● Dataset records:
○ ○ ○

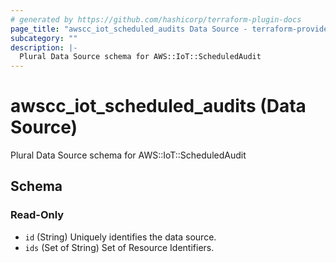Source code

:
 ```yaml
---
# generated by https://github.com/hashicorp/terraform-plugin-docs
page_title: "awscc_iot_scheduled_audits Data Source - terraform-provider-awscc"
subcategory: ""
description: |-
  Plural Data Source schema for AWS::IoT::ScheduledAudit
---
```


# awscc_iot_scheduled_audits (Data Source)

Plural Data Source schema for AWS::IoT::ScheduledAudit



<!-- schema generated by tfplugindocs -->
## Schema

### Read-Only

- `id` (String) Uniquely identifies the data source.
- `ids` (Set of String) Set of Resource Identifiers.



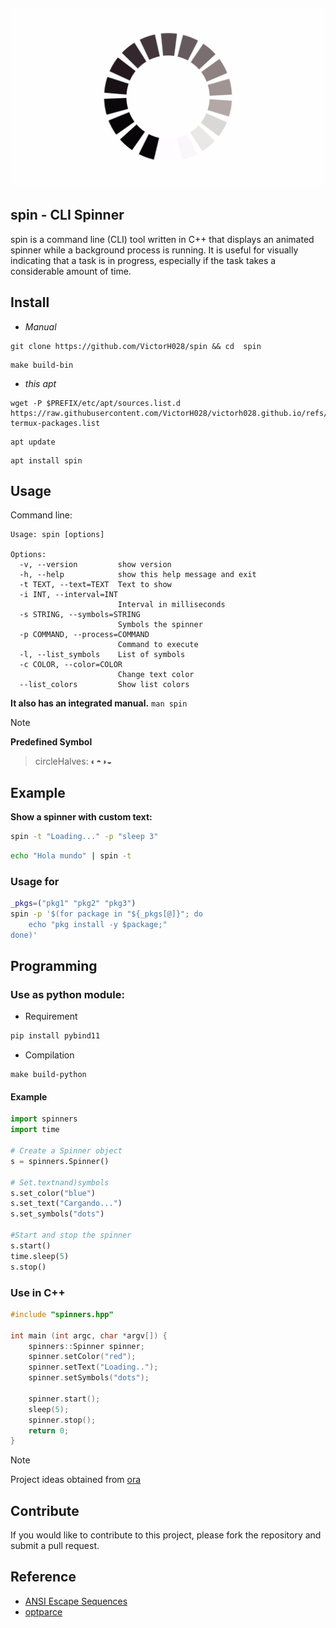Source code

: ![alt text](./.img/loading.jpg)
---
## spin - CLI Spinner 

spin is a command line (CLI) tool written in C++ that displays an animated spinner while a background process is running.  It is useful for visually indicating that a task is in progress, especially if the task takes a considerable amount of time.

## Install

- *Manual*

```
git clone https://github.com/VictorH028/spin && cd  spin
```
```
make build-bin
```

- *this apt*

```
wget -P $PREFIX/etc/apt/sources.list.d  https://raw.githubusercontent.com/VictorH028/victorh028.github.io/refs/heads/main/key/demon-termux-packages.list
```

```
apt update
```

```
apt install spin
```


## Usage
    
Command line:
```
Usage: spin [options]

Options:
  -v, --version         show version  
  -h, --help            show this help message and exit
  -t TEXT, --text=TEXT  Text to show
  -i INT, --interval=INT
                        Interval in milliseconds
  -s STRING, --symbols=STRING
                        Symbols the spinner
  -p COMMAND, --process=COMMAND
                        Command to execute
  -l, --list_symbols    List of symbols 
  -c COLOR, --color=COLOR
                        Change text color
  --list_colors         Show list colors 
```

**It also has an integrated manual.**
`man spin`

> [!NOTE]
> **Predefined Symbol**
> > circleHalves: ◐◓◑◒

## Example 

**Show a spinner with custom text:**

```bash
spin -t "Loading..." -p "sleep 3"
```

```bash 
echo "Hola mundo" | spin -t 
```

### Usage **for**
```sh
_pkgs=("pkg1" "pkg2" "pkg3")
spin -p '$(for package in "${_pkgs[@]}"; do
    echo "pkg install -y $package;"
done)'
```

## Programming

### Use as **python** module:

- Requirement 

```sh 
pip install pybind11
```

- Compilation

```
make build-python
```
#### Example

```py
import spinners
import time

# Create a Spinner object
s = spinners.Spinner()

# Set.textnand)symbols 
s.set_color("blue")
s.set_text("Cargando...")
s.set_symbols("dots")

#Start and stop the spinner
s.start()
time.sleep(5)
s.stop()
```
### Use in **C++**   

```cpp
#include "spinners.hpp"

int main (int argc, char *argv[]) {
    spinners::Spinner spinner;
    spinner.setColor("red");
    spinner.setText("Loading..");
    spinner.setSymbols("dots");

    spinner.start();
    sleep(5);
    spinner.stop();
    return 0;
}
```

> [!NOTE]
> Project ideas obtained from [ora](https://github.com/sindresorhus/ora)

## Contribute

If you would like to contribute to this project, please fork the repository and submit a pull request.

## Reference 

- [ANSI Escape Sequences](https://gist.github.com/fnky/458719343aabd01cfb17a3a4f7296797)
- [optparce](https://github.com/myint/optparse)
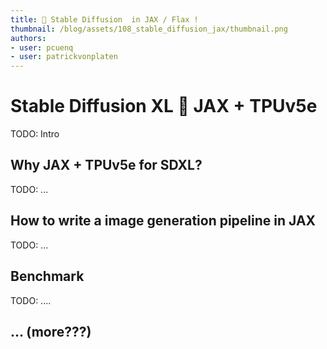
 ```yaml
---
title: 🧨 Stable Diffusion  in JAX / Flax !
thumbnail: /blog/assets/108_stable_diffusion_jax/thumbnail.png
authors:
- user: pcuenq
- user: patrickvonplaten
---
```


# Stable Diffusion XL 🤝 JAX + TPUv5e

<!-- {blog_metadata} -->
<!-- {authors} -->

TODO: Intro

## Why JAX + TPUv5e for SDXL?

TODO: ...

## How to write a image generation pipeline in JAX

TODO: ...


## Benchmark

TODO: ....


## ... (more???)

○ ○ ○

● Work instruction:
Search the listing for "main" and copy each line holding it.

● Problem solution:
wget -P $PREFIX/etc/apt/sources.list.d  https://raw.githubusercontent.com/VictorH028/victorh028.github.io/refs/heads/main/key/demon-termux-packages.list
int main (int argc, char *argv[]) {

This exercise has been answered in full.